** Problem requirements **
In the data below, which lines hold the word "what"? Copy them.

BEGIN Recorded data

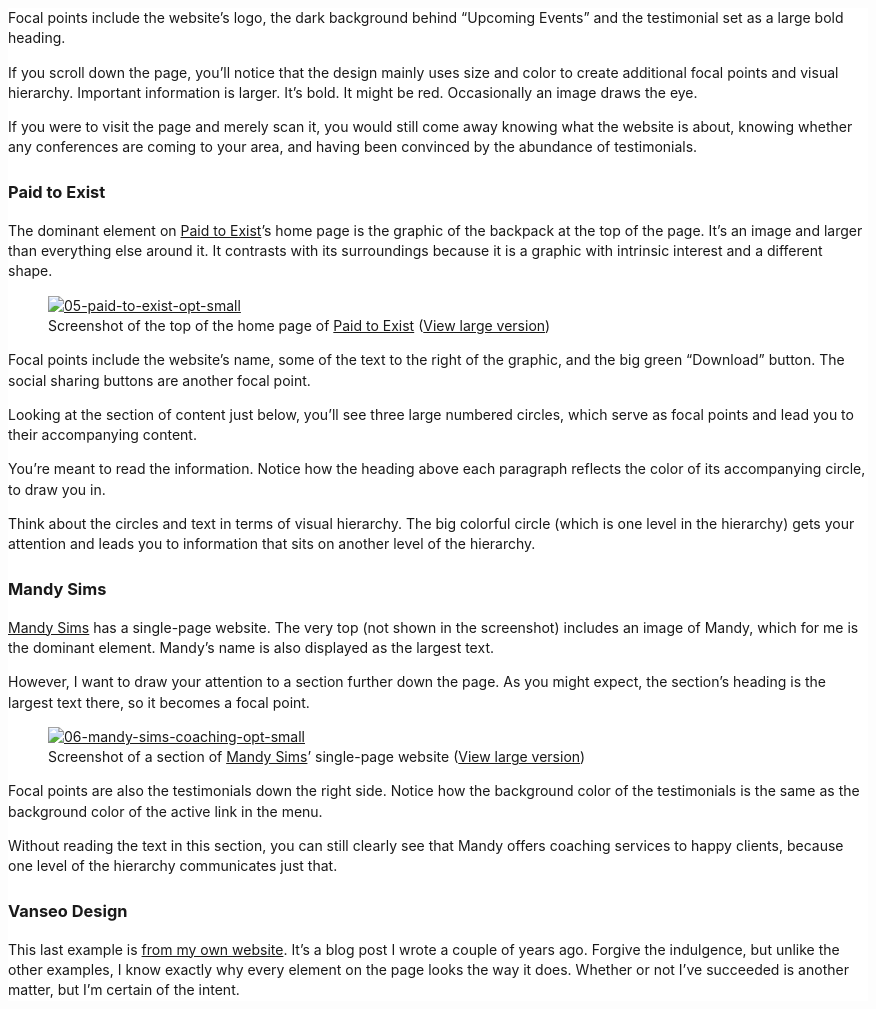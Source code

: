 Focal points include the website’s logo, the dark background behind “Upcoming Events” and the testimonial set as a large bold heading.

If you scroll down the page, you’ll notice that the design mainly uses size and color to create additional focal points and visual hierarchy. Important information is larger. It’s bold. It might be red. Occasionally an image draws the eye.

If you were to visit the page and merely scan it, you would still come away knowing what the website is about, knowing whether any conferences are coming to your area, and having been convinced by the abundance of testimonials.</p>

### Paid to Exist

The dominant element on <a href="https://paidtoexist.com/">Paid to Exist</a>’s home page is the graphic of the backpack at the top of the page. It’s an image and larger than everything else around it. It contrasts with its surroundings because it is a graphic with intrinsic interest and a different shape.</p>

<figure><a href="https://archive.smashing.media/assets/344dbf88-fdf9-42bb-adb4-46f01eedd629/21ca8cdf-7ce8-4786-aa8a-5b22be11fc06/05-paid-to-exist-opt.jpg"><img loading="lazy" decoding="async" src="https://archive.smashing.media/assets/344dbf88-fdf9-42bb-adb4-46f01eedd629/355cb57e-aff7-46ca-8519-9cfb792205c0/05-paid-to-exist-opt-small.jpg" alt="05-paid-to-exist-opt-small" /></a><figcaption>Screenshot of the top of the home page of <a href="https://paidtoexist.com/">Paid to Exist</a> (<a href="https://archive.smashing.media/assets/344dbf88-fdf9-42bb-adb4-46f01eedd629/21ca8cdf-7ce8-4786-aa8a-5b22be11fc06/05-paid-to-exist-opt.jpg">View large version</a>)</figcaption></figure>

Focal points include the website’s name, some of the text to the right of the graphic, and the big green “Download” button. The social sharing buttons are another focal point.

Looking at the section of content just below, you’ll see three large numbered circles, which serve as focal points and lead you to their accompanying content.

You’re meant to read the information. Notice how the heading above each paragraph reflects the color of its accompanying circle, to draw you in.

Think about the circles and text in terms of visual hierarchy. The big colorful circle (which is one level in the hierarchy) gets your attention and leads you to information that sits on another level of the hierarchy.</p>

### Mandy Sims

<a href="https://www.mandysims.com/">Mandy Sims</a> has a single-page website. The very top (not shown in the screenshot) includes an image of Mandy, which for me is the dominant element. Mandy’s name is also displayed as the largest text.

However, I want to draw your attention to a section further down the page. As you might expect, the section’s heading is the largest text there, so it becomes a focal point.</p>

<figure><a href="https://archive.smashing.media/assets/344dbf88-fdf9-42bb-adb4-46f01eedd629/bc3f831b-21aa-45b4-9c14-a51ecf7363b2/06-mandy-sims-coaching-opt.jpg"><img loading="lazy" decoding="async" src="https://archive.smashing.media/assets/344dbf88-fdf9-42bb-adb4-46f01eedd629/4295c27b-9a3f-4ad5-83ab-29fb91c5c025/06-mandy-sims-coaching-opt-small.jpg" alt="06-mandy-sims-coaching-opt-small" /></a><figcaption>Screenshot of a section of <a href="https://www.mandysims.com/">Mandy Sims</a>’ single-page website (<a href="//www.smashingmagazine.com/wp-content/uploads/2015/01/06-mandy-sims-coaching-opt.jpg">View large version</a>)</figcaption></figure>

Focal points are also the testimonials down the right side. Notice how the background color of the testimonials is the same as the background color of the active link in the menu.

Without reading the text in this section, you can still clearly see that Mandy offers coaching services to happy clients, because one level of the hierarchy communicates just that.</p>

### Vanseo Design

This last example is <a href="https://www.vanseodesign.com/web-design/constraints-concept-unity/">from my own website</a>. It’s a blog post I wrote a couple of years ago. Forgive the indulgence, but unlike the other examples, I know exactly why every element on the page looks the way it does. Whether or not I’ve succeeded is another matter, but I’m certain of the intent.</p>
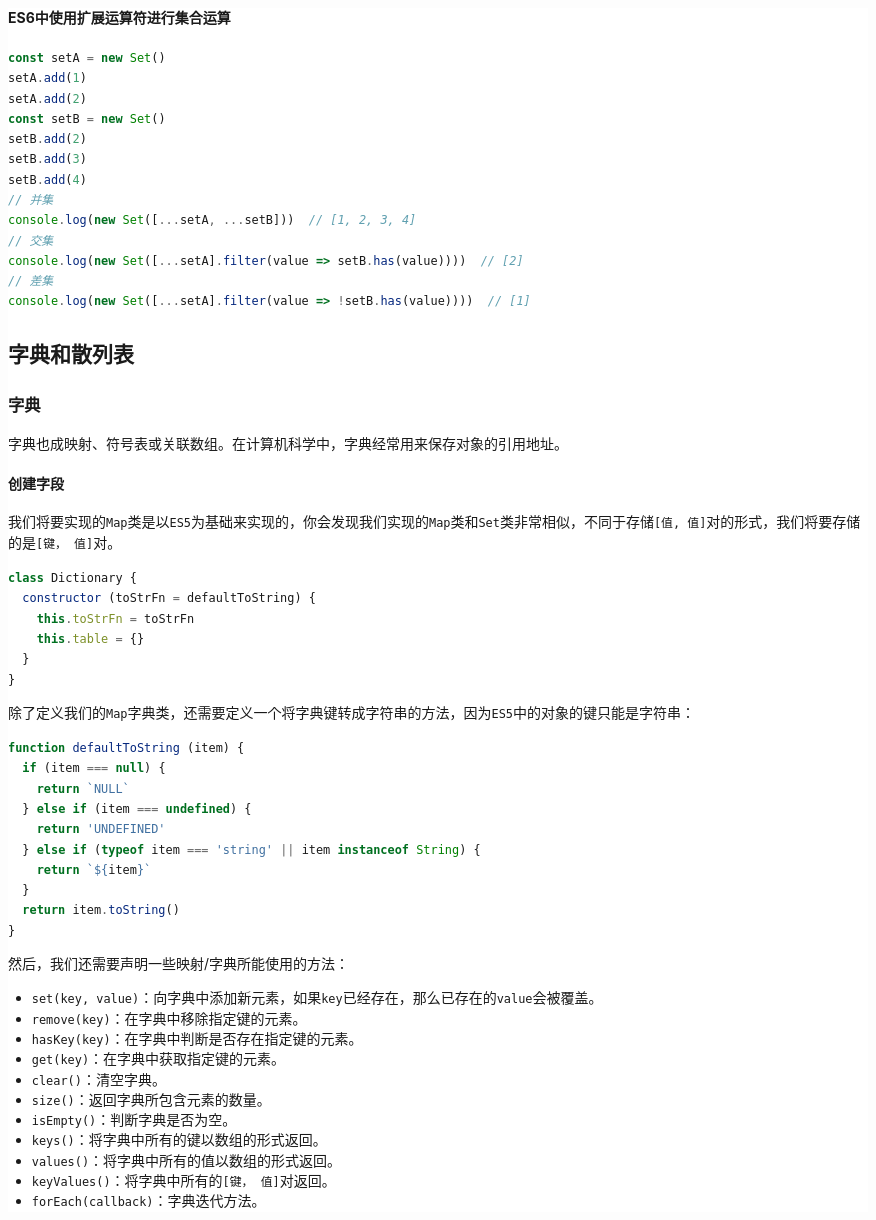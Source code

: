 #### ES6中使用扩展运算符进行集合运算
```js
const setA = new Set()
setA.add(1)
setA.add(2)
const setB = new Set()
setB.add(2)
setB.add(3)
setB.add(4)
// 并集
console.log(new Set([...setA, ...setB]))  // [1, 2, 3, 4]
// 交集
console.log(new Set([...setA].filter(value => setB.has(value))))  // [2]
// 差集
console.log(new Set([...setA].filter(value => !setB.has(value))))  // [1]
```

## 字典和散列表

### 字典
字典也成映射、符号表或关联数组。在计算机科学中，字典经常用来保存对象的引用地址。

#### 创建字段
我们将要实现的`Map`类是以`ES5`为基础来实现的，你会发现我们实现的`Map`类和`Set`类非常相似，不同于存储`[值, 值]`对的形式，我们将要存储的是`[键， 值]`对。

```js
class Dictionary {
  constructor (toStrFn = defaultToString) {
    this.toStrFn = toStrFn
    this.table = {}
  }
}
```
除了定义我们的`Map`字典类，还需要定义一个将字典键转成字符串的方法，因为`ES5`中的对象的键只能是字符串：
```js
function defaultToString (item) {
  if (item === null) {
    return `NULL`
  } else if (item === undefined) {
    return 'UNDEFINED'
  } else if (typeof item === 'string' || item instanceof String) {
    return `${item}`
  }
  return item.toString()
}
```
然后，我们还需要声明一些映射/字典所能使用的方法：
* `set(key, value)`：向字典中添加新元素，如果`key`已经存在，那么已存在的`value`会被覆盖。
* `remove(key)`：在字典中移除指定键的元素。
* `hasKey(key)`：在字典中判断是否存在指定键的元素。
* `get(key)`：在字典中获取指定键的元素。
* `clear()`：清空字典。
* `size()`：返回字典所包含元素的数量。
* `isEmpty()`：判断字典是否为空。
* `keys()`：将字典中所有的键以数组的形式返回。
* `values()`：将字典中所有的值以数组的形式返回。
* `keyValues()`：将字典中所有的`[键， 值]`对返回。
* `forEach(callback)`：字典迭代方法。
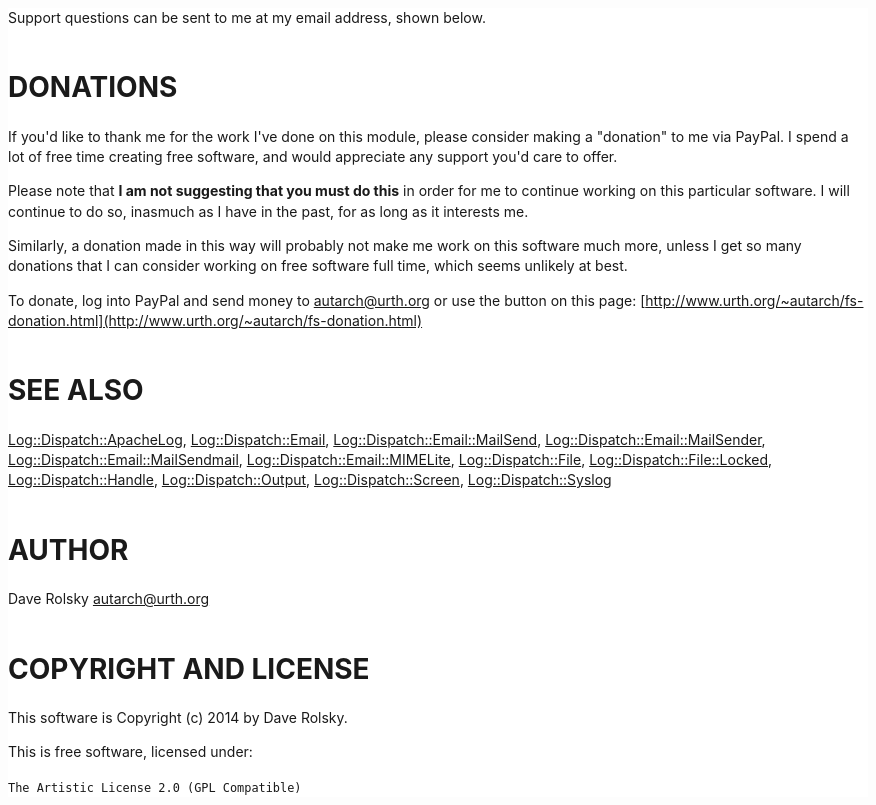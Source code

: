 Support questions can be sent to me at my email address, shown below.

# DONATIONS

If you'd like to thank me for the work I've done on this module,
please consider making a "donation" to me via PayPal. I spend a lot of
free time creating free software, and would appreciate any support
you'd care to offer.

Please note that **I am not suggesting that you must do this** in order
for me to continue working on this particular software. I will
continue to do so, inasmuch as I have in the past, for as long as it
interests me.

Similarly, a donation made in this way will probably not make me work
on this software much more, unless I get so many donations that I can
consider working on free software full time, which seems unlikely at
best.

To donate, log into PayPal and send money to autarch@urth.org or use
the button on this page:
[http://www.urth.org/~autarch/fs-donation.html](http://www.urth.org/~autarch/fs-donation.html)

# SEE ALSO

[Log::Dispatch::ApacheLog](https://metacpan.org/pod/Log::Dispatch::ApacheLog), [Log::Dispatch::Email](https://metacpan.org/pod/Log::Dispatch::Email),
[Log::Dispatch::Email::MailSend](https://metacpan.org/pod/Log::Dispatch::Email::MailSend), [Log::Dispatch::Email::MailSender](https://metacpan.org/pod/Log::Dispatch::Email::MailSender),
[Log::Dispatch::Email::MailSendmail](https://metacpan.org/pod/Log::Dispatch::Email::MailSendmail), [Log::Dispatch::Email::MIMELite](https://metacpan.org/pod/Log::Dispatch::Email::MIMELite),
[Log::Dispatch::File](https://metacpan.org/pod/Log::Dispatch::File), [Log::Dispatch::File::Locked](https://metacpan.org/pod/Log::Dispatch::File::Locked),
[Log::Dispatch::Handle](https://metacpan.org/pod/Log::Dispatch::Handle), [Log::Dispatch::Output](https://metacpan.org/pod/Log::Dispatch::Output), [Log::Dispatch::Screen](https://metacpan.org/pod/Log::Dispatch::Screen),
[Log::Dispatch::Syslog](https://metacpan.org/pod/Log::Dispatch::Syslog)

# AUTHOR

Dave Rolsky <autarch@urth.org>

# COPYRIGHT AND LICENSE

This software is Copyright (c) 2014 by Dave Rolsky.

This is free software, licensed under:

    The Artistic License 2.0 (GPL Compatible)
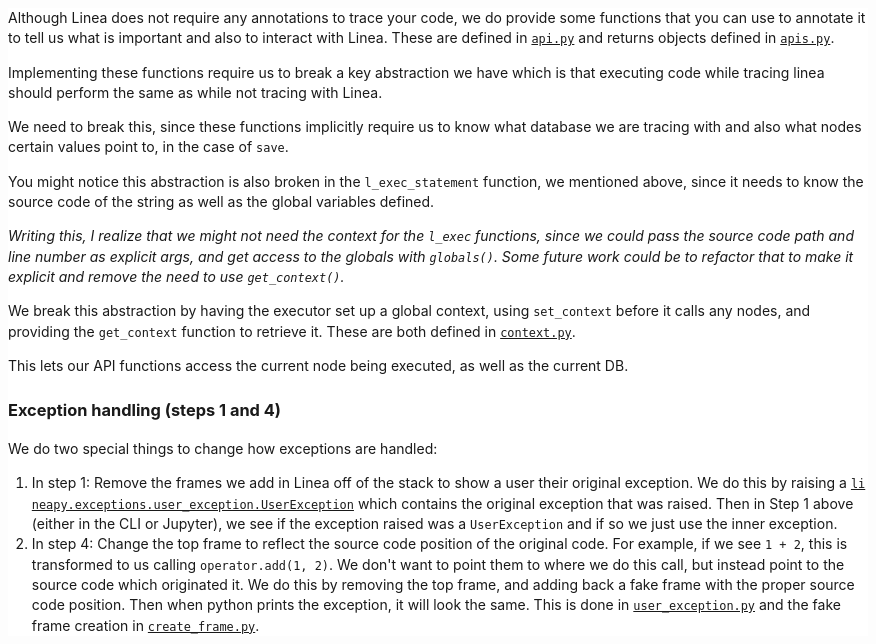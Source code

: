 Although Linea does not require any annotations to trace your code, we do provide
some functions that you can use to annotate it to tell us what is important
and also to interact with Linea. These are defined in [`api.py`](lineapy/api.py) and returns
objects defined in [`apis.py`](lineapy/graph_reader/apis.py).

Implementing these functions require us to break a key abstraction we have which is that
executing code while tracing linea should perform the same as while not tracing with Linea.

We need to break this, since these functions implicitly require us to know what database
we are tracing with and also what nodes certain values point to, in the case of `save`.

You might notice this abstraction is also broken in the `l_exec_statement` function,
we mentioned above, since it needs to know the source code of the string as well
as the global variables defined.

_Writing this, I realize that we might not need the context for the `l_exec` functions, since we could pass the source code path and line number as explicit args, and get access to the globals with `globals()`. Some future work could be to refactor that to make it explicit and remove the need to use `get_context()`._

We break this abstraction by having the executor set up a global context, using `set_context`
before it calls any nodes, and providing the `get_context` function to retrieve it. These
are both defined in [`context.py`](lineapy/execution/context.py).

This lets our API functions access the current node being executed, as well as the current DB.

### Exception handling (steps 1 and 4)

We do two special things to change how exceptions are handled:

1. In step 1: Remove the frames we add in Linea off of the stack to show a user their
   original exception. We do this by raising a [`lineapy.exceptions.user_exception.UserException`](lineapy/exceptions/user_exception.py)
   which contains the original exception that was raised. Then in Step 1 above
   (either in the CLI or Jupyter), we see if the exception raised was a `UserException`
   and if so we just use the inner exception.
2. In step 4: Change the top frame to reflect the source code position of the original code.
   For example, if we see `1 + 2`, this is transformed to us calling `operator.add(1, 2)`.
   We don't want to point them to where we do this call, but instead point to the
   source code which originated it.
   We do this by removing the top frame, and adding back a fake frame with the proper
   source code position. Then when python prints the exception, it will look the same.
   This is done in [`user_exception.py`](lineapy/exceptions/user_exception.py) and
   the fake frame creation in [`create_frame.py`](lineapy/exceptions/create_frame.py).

END Recorded data

** Reply **
If you were to visit the page and merely scan it, you would still come away knowing what the website is about, knowing whether any conferences are coming to your area, and having been convinced by the abundance of testimonials.</p>
some functions that you can use to annotate it to tell us what is important
We need to break this, since these functions implicitly require us to know what database
we are tracing with and also what nodes certain values point to, in the case of `save`.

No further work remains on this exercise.